Data excerpts:
┌────────

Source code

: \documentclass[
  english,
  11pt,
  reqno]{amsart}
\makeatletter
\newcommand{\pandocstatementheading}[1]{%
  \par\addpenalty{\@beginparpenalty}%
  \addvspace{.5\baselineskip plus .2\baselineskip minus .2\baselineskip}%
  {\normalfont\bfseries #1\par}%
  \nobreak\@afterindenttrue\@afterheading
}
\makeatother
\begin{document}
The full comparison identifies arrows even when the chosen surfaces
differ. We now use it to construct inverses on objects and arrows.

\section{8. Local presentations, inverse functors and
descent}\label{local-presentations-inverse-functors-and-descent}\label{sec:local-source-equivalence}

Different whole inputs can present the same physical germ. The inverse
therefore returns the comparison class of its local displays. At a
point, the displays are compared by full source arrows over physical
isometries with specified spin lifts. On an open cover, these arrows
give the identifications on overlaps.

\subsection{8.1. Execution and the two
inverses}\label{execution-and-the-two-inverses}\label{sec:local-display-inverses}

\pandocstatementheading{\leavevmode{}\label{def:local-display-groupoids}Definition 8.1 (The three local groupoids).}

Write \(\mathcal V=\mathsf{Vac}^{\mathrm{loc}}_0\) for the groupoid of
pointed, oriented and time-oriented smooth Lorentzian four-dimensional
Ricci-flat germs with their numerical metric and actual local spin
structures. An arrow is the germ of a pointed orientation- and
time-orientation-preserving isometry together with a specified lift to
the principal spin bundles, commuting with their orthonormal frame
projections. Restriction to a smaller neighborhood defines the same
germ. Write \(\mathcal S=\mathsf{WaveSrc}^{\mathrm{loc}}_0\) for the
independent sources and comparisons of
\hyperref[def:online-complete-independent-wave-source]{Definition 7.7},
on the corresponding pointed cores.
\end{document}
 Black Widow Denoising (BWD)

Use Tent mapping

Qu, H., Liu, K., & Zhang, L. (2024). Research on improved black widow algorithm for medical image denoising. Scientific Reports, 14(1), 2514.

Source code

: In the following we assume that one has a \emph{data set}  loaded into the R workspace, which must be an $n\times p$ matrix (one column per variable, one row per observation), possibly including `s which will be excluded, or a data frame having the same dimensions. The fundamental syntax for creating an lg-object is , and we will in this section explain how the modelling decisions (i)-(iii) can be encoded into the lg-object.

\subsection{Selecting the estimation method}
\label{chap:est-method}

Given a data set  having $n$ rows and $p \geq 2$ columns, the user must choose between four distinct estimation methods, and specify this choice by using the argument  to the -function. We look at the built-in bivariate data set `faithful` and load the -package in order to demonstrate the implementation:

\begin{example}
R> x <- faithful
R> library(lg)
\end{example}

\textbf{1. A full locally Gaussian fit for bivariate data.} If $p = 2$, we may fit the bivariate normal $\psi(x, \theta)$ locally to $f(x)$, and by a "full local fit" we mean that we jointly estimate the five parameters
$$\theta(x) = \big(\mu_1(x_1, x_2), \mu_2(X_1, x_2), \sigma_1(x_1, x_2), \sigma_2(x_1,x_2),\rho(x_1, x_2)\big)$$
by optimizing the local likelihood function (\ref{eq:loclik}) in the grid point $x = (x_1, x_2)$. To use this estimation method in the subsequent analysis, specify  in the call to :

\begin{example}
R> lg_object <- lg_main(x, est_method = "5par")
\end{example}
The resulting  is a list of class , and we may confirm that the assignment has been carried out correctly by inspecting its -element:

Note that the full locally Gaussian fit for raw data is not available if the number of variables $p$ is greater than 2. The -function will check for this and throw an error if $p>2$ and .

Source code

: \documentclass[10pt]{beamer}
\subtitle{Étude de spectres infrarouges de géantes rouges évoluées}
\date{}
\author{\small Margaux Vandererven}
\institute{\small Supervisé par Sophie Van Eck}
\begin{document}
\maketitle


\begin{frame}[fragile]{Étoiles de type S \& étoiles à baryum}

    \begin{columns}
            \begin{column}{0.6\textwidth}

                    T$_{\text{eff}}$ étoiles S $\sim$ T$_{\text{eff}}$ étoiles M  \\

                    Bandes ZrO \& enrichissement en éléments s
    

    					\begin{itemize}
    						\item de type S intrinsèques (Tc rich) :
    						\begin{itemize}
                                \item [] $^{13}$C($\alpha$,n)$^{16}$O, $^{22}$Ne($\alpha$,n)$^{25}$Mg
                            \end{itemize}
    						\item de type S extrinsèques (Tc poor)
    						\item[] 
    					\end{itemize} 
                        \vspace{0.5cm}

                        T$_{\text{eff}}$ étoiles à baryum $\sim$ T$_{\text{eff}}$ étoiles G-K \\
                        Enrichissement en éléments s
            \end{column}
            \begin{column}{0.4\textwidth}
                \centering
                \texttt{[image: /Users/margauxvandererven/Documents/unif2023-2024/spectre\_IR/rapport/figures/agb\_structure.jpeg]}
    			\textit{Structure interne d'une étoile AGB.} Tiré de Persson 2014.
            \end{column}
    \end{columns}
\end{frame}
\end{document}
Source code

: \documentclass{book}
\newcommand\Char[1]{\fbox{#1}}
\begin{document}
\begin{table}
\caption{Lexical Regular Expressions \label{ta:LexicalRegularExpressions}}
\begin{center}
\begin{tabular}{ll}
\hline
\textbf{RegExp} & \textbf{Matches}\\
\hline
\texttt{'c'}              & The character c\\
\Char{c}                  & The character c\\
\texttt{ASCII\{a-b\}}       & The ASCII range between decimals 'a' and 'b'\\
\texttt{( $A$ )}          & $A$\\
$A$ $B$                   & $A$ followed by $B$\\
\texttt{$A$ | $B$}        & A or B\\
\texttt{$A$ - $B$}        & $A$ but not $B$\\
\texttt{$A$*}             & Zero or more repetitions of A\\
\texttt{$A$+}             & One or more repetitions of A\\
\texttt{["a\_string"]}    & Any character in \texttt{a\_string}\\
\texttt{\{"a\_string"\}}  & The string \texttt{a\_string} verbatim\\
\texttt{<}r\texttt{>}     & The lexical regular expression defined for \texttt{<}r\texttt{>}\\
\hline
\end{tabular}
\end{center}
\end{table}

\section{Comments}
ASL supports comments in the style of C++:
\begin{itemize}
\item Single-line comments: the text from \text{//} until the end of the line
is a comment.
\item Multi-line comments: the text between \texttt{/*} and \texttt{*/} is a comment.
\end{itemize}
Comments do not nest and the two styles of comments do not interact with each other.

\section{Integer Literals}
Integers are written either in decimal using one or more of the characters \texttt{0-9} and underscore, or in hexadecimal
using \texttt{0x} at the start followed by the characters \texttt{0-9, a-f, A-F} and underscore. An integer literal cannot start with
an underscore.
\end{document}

└────────

INSTRUCTIONS FOR THE TASK: All lines of the records containing "Definition" should be shown.

ANSWER FOR THIS EXERCISE:
\pandocstatementheading{\leavevmode{}\label{def:local-display-groupoids}Definition 8.1 (The three local groupoids).}
\hyperref[def:online-complete-independent-wave-source]{Definition 7.7},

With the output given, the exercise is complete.